Par Sylvain A. Trottier - Ceux qui me connaissent le savent bien, je suis un grand amateur de jeux de société. Plus que ça, j’ai commencé ma « carrière professionnelle » dans ce domaine en travaillant chez un éditeur de jeux de plateau québécois. Depuis, je me suis diversifié en termes de jeux, mais il n’en reste pas moins que les jeux sur table sont au cœur de ma vie ludico-professionnelle.

 

Un des sujets qui m’intéresse le plus est la question de l’hybridité ludique, c’est-à-dire les jeux qui se situent au croisement des genres et plateformes. On peut penser par exemple à Keep Talking and Nobody Explodes que certains qualifieraient de jeu de société et d’autres de jeu vidéo. C’est donc sans surprise que je me suis questionné sur les défis d’adapter un jeu de plateau en jeu vidéo.

 

Avec la sortie toute récente de Terraforming Mars (qui est une sorte de drogue depuis son apparition sur ma table en 2016) en version numérique, j’ai profité de l’occasion pour aller en apprendre plus sur les réalités de l’adaptation d’un jeu de société en jeu vidéo.

 

Rencontre avec l’équipe de LUCKYHAMMERS derrière l’adaptation : Marc-Antoine Pinard (CEO), Alexis Jolis-Desautels (directeur design) et Daniel Sud (producteur notamment sur Terraforming Mars).

 

 

Qui manie les marteaux?

 

En bref, LUCKYHAMMERS est un studio double AA basé à Montréal, sur la rue Saint-Laurent.
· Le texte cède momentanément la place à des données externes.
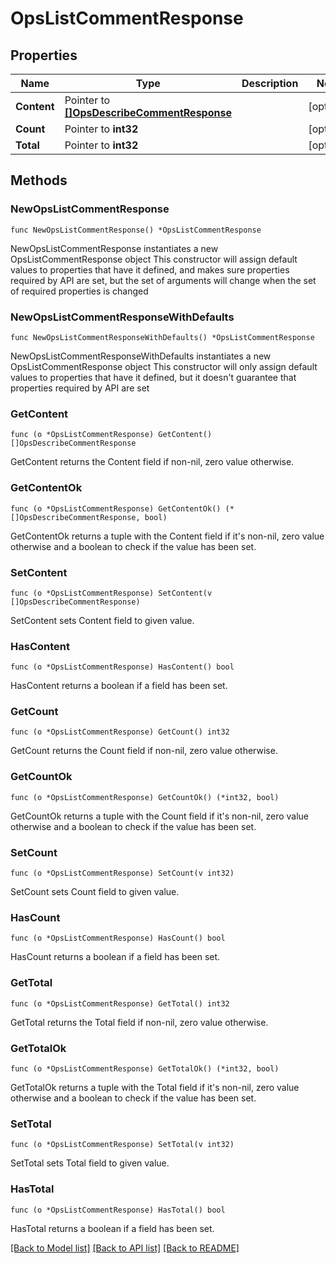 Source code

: # OpsListCommentResponse

## Properties

Name | Type | Description | Notes
------------ | ------------- | ------------- | -------------
**Content** | Pointer to [**[]OpsDescribeCommentResponse**](OpsDescribeCommentResponse.md) |  | [optional] 
**Count** | Pointer to **int32** |  | [optional] 
**Total** | Pointer to **int32** |  | [optional] 

## Methods

### NewOpsListCommentResponse

`func NewOpsListCommentResponse() *OpsListCommentResponse`

NewOpsListCommentResponse instantiates a new OpsListCommentResponse object
This constructor will assign default values to properties that have it defined,
and makes sure properties required by API are set, but the set of arguments
will change when the set of required properties is changed

### NewOpsListCommentResponseWithDefaults

`func NewOpsListCommentResponseWithDefaults() *OpsListCommentResponse`

NewOpsListCommentResponseWithDefaults instantiates a new OpsListCommentResponse object
This constructor will only assign default values to properties that have it defined,
but it doesn't guarantee that properties required by API are set

### GetContent

`func (o *OpsListCommentResponse) GetContent() []OpsDescribeCommentResponse`

GetContent returns the Content field if non-nil, zero value otherwise.

### GetContentOk

`func (o *OpsListCommentResponse) GetContentOk() (*[]OpsDescribeCommentResponse, bool)`

GetContentOk returns a tuple with the Content field if it's non-nil, zero value otherwise
and a boolean to check if the value has been set.

### SetContent

`func (o *OpsListCommentResponse) SetContent(v []OpsDescribeCommentResponse)`

SetContent sets Content field to given value.

### HasContent

`func (o *OpsListCommentResponse) HasContent() bool`

HasContent returns a boolean if a field has been set.

### GetCount

`func (o *OpsListCommentResponse) GetCount() int32`

GetCount returns the Count field if non-nil, zero value otherwise.

### GetCountOk

`func (o *OpsListCommentResponse) GetCountOk() (*int32, bool)`

GetCountOk returns a tuple with the Count field if it's non-nil, zero value otherwise
and a boolean to check if the value has been set.

### SetCount

`func (o *OpsListCommentResponse) SetCount(v int32)`

SetCount sets Count field to given value.

### HasCount

`func (o *OpsListCommentResponse) HasCount() bool`

HasCount returns a boolean if a field has been set.

### GetTotal

`func (o *OpsListCommentResponse) GetTotal() int32`

GetTotal returns the Total field if non-nil, zero value otherwise.

### GetTotalOk

`func (o *OpsListCommentResponse) GetTotalOk() (*int32, bool)`

GetTotalOk returns a tuple with the Total field if it's non-nil, zero value otherwise
and a boolean to check if the value has been set.

### SetTotal

`func (o *OpsListCommentResponse) SetTotal(v int32)`

SetTotal sets Total field to given value.

### HasTotal

`func (o *OpsListCommentResponse) HasTotal() bool`

HasTotal returns a boolean if a field has been set.


[[Back to Model list]](../README.md#documentation-for-models) [[Back to API list]](../README.md#documentation-for-api-endpoints) [[Back to README]](../README.md)


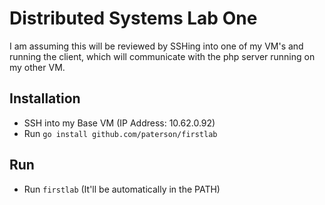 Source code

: # Distributed Systems Lab One

I am assuming this will be reviewed by SSHing into one of my VM's and running the client, which will communicate with the php server running on my other VM.

## Installation

  * SSH into my Base VM (IP Address: 10.62.0.92)
  * Run `go install github.com/paterson/firstlab`
  
## Run

  * Run `firstlab` (It'll be automatically in the PATH)
  
  
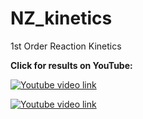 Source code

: # NZ_kinetics
1st Order Reaction Kinetics

**Click for results on YouTube:**

[![Youtube video link](https://i9.ytimg.com/vi/205v0R6GPCY/mq1.jpg?sqp=CIC9y-oF&rs=AOn4CLAEzkLBHyrn03dv9oyf1UQpQfv5vA)](https://youtu.be/205v0R6GPCY)

[![Youtube video link](https://i9.ytimg.com/vi/0-MWoDK2_0w/mq2.jpg?sqp=CKy_y-oF&rs=AOn4CLC082enBTyMfchi4wYm9V-VtFBF8Q)](https://youtu.be/0-MWoDK2_0w)
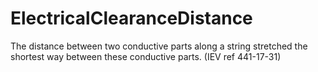 ElectricalClearanceDistance
===========================

The distance between two conductive parts along a string stretched the shortest way between these conductive parts. (IEV ref 441-17-31)
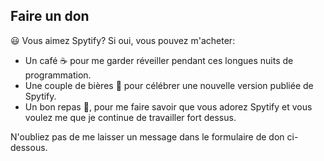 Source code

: ## Faire un don
😃 Vous aimez Spytify? Si oui, vous pouvez m'acheter:
- Un café ☕ pour me garder réveiller pendant ces longues nuits de programmation.
- Une couple de bières 🍻 pour célébrer une nouvelle version publiée de Spytify.
- Un bon repas 🥩, pour me faire savoir que vous adorez Spytify et vous voulez me que je continue de travailler fort dessus.

N'oubliez pas de me laisser un message dans le formulaire de don ci-dessous. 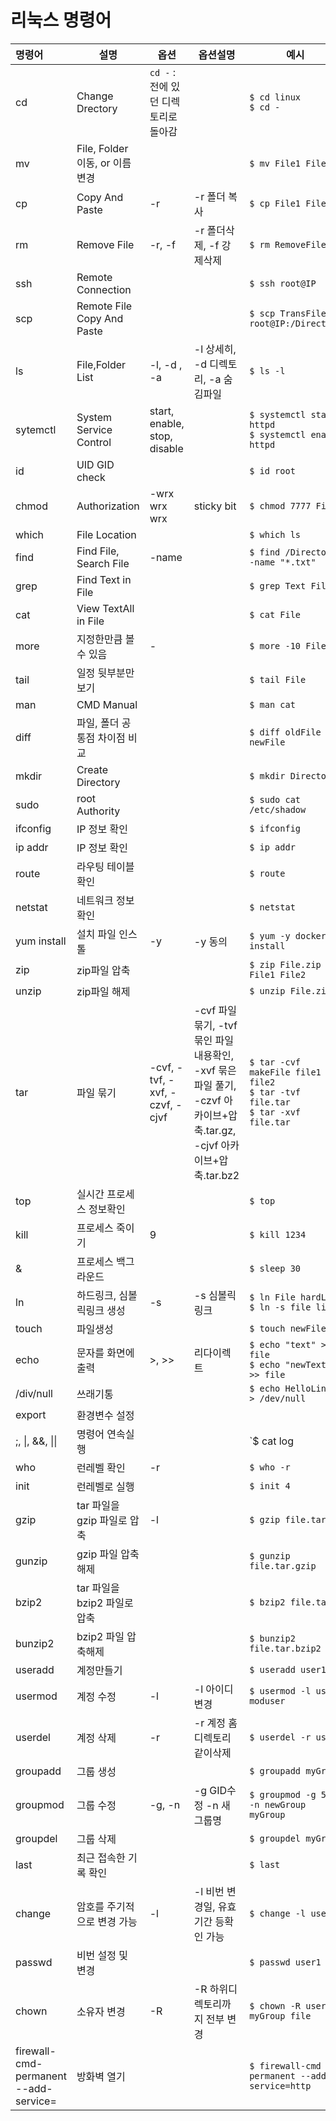 # 리눅스 명령어



| 명령어                                | 설명                          | 옵션                           | 옵션설명                                                     | 예시                                                         |
| :------------------------------------ | ----------------------------- | ------------------------------ | ------------------------------------------------------------ | ------------------------------------------------------------ |
| cd                                    | Change Drectory               |`cd -` : 전에 있던 디렉토리로 돌아감                          |                                                              | `$ cd linux`<br>`$ cd -`                                                 |
| mv                                    | File, Folder 이동, or 이름 변경             |                                |                                                              | `$ mv File1 File2`                                           |
| cp                                    | Copy And Paste                | -r                             | -r 폴더 복사                                                 | `$ cp File1 File2 `                                          |
| rm                                    | Remove File                   | -r, -f                         | -r 폴더삭제, -f  강제삭제                                    | `$ rm RemoveFile`                                            |
| ssh                                   | Remote Connection             |                                |                                                              | `$ ssh root@IP`                                              |
| scp                                   | Remote File Copy And Paste    |                                |                                                              | `$ scp TransFile root@IP:/Directory `                        |
| ls                                    | File,Folder List              | -l, -d , -a                    | -l 상세히, -d 디렉토리, -a 숨김파일                          | `$ ls -l`                                                    |
| sytemctl                              | System Service Control        | start, enable, stop, disable   |                                                              | `$ systemctl start httpd`<br />`$ systemctl enable httpd`    |
| id                                    | UID GID check                 |                                |                                                              | `$ id root`                                                  |
| chmod                                 | Authorization                 | -wrx wrx wrx                   | sticky bit                                                   | `$ chmod 7777 File`                                          |
| which                                 | File Location                 |                                |                                                              | `$ which ls`                                                 |
| find                                  | Find File, Search File        | -name                          |                                                              | `$ find /Directory -name "*.txt"`                            |
| grep                                  | Find Text in File             |                                |                                                              | `$ grep Text File`                                           |
| cat                                   | View TextAll in File          |                                |                                                              | `$ cat File`                                                 |
| more                                  | 지정한만큼 볼 수 있음         | -                              |                                                              | `$ more -10 File`                                            |
| tail                                  | 일정 뒷부분만 보기            |                                |                                                              | `$ tail File`                                                |
| man                                   | CMD Manual                    |                                |                                                              | `$ man cat`                                                  |
| diff                                  | 파일, 폴더 공통점 차이점 비교 |                                |                                                              | `$ diff oldFile newFile`                                     |
| mkdir                                 | Create Directory              |                                |                                                              | `$ mkdir Directory`                                          |
| sudo                                  | root Authority                |                                |                                                              | `$ sudo cat /etc/shadow`                                     |
| ifconfig                              | IP 정보 확인                  |                                |                                                              | `$ ifconfig`                                                 |
| ip addr                               | IP 정보 확인                  |                                |                                                              | `$ ip addr`                                                  |
| route                                 | 라우팅 테이블 확인            |                                |                                                              | `$ route`                                                    |
| netstat                               | 네트워크 정보 확인            |                                |                                                              | `$ netstat`                                                  |
| yum install                           | 설치 파일 인스톨              | -y                             | -y 동의                                                      | `$ yum -y docker-ce install`                                 |
| zip                                   | zip파일 압축                  |                                |                                                              | `$ zip File.zip File1 File2`                                 |
| unzip                                 | zip파일 해제                  |                                |                                                              | `$ unzip File.zip`                                           |
| tar                                   | 파일 묶기                     | -cvf, -tvf, -xvf, -czvf, -cjvf | -cvf 파일묶기, -tvf 묶인 파일내용확인, -xvf 묶은 파일 풀기, -czvf 아카이브+압축.tar.gz, -cjvf 아카이브+압축.tar.bz2 | `$ tar -cvf makeFile file1 file2`<br />`$ tar -tvf file.tar`<br />`$ tar -xvf file.tar` |
| top                                   | 실시간 프로세스 정보확인      |                                |                                                              | `$ top`                                                      |
| kill                                  | 프로세스 죽이기               | 9                              |                                                              | `$ kill 1234`                                                |
| &                                     | 프로세스 백그라운드           |                                |                                                              | `$ sleep 30`<br />                                           |
| ln                                    | 하드링크, 심볼릭링크 생성     | -s                             | -s 심볼릭 링크                                               | `$ ln File hardLink`<br />`$ ln -s file link`                |
| touch                                 | 파일생성                      |                                |                                                              | `$ touch newFile`                                            |
| echo                                  | 문자를 화면에 출력            | >, >>                          | 리다이렉트                                                   | `$ echo "text" > file`<br />`$ echo "newText" >> file`       |
| /div/null                             | 쓰래기통                      |                                |                                                              | `$ echo HelloLinux > /dev/null`                              |
| export                                | 환경변수 설정                 |                                |                                                              |                                                              |
| ;, \|, &&, \|\|                       | 명령어 연속실행               |                                |                                                              | `$ cat log | grep test`<br />`$mv file1 file2 ;  `           |
| who                                   | 런레벨 확인                   | -r                             |                                                              | `$ who -r`                                                   |
| init                                  | 런레벨로 실행                 |                                |                                                              | `$ init 4`                                                   |
| gzip                                  | tar 파일을 gzip 파일로 압축   | -l                             |                                                              | `$ gzip file.tar`                                            |
| gunzip                                | gzip 파일 압축해제            |                                |                                                              | `$ gunzip file.tar.gzip`                                     |
| bzip2                                 | tar 파일을 bzip2 파일로 압축  |                                |                                                              | `$ bzip2 file.tar`                                           |
| bunzip2                               | bzip2 파일 압축해제           |                                |                                                              | `$ bunzip2 file.tar.bzip2`                                   |
| useradd                               | 계정만들기                    |                                |                                                              | `$ useradd user1`                                            |
| usermod                               | 계정 수정                     | -l                             | -l 아이디 변경                                               | `$ usermod -l user1 moduser `                                |
| userdel                               | 계정 삭제                     | -r                             | -r 계정 홈디렉토리 같이삭제                                  | `$ userdel -r user1`                                         |
| groupadd                              | 그룹 생성                     |                                |                                                              | `$ groupadd myGroup`                                         |
| groupmod                              | 그룹 수정                     | -g, -n                         | -g GID수정 -n 새그룹명                                       | `$ groupmod -g 510 -n newGroup myGroup `                     |
| groupdel                              | 그룹 삭제                     |                                |                                                              | `$ groupdel myGroup`                                         |
| last                                  | 최근 접속한 기록 확인         |                                |                                                              | `$ last`                                                     |
| change                                | 암호를 주기적으로 변경 가능   | -l                             | -l 비번 변경일, 유효기간 등확인 가능                         | `$ change -l user1`                                          |
| passwd                                | 비번 설정 및 변경             |                                |                                                              | `$ passwd user1`                                             |
| chown                                 | 소유자 변경                   | -R                             | -R 하위디렉토리까지 전부 변경                                | `$ chown -R user1 myGroup file`                              |
| firewall-cmd-permanent --add-service= | 방화벽 열기                   |                                |                                                              | `$ firewall-cmd --permanent --add-service=http`              |









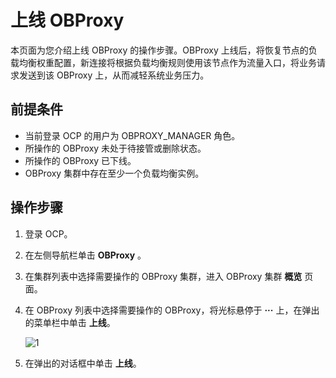 # 上线 OBProxy

本页面为您介绍上线 OBProxy 的操作步骤。OBProxy 上线后，将恢复节点的负载均衡权重配置，新连接将根据负载均衡规则使用该节点作为流量入口，将业务请求发送到该 OBProxy 上，从而减轻系统业务压力。

## 前提条件

* 当前登录 OCP 的用户为 OBPROXY_MANAGER 角色。
* 所操作的 OBProxy 未处于待接管或删除状态。
* 所操作的 OBProxy 已下线。
* OBProxy 集群中存在至少一个负载均衡实例。

## 操作步骤

1. 登录 OCP。

2. 在左侧导航栏单击 **OBProxy** 。

3. 在集群列表中选择需要操作的 OBProxy 集群，进入 OBProxy 集群 **概览** 页面。

4. 在 OBProxy 列表中选择需要操作的 OBProxy，将光标悬停于 **···** 上，在弹出的菜单栏中单击 **上线**。

    ![1](https://obbusiness-private.oss-cn-shanghai.aliyuncs.com/doc/img/ocp/422/%E4%B8%8A%E7%BA%BFobproxy.png)

5. 在弹出的对话框中单击 **上线**。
Petite entreprise de 12 personnes en 2007 anciennement appelée Fidel, c’est en 2016 qu’une nouvelle direction est prise et que le studio change de nom. Parallèlement, l’équipe grossit rapidement pour atteindre aujourd’hui 75 employés, répartis sur deux étages, à l’exception d’un représentant à Los Angeles.

 

Si, au départ, les jeux du catalogue étaient principalement des commandes comme des jeux sur Cars, Cinderella et autres princesses Disney, aujourd’hui, l’équipe mise sur deux principaux volets : les jeux en réalité virtuelle et les adaptations de jeux de plateau en jeux vidéo. « Ce qui nous a fait passer la grande porte, c’est Star VR (avec Starbreeze), affirme Marc-Antoine Pinard. On a eu l’opportunité de faire un jeu 100 % original qui nous a permis de montrer toute notre créativité. »

 

Étant donné la refonte, le catalogue est encore mince : en plus de Star VR et du nouvel arrivé Terraforming Mars, le studio propose l’adaptation du simple mais très stratégique jeu de table Onitama. Évidemment, quelques projets intéressants sont dans les boîtes et si, malheureusement, le secret est maintenu sur la plupart de ceux-ci, on peut toutefois mentionner Mansions of Madness. Brièvement, ce sera un jeu original qui viendra s’ajouter à Arkham Horror, Eldritch Horror et autres de la gamme de jeux de société dans l’univers de H.P. Lovecraft développée par l’éditeur Fantasy Flight Games (FFG).

 

Malgré tout, LUCKYHAMMERS vise gros et aimerait rejoindre la cour des grands en devenant un AAA : « Ici, on a autant des jeunes loups que des gens d’expérience : de fraîchement sortis de l’école jusqu’à des baby-boomers. Ce qu’on veut, c’est allier l’expérience à la fougue tout en gardant notre esprit d’adolescent créatif, assure Marc-Antoine Pinard. Notre idée, c’est de faire de l’entertainment qui persiste comme l’a compris Hollywood avec l’univers Marvel ou Ubisoft avec les Assassin’s Creed. »

 

 

 

 

Une table, un écran : deux réalités, un même processus créatif

 

Quand on leur demande ce qu’il faut pour faire un jeu de société en jeu vidéo, Alexis Jolis-Desautels répond : « Dans nos processus, c’est de prendre la marque ou le jeu, de l’analyser pour comprendre ce qui se trouve derrière. Revenir à l’essence du produit : ce serait la même chose que si on proposait une série télé ou une ligne de pyjamas. Quand on comprend ça et qu’on le montre à ceux qui possèdent les licences, c’est là que le déclic se fait. »

 

Cependant, ce ne sont pas tous les jeux qui sont des adaptations directes : « Il faut imaginer une ligne avec d’un côté une adaptation totale et directe du jeu comme peut l’être Onitama et de l’autre côté une création 100 % originale [et sans licence], explique Alexis Jolis-Désautels. Ensuite, on peut trouver du côté licence des jeux comme Terraforming Mars qui sont très proches du jeu original, mais on améliore l’expérience en ajoutant des graphismes, par exemple. Puis, plus tu approches l’aiguille de l’autre côté, plus tu vas trouver des jeux qui reprennent un thème, un univers, mais qui arrivent avec une nouvelle approche. Une nouvelle façon de jouer. » C’est justement le cas de Mansions of Madness: Mother’s Embrace, où l’équipe travaille en étroite collaboration avec la story team de FFG pour s’assurer que le jeu s’imbrique parfaitement dans l’univers déjà existant.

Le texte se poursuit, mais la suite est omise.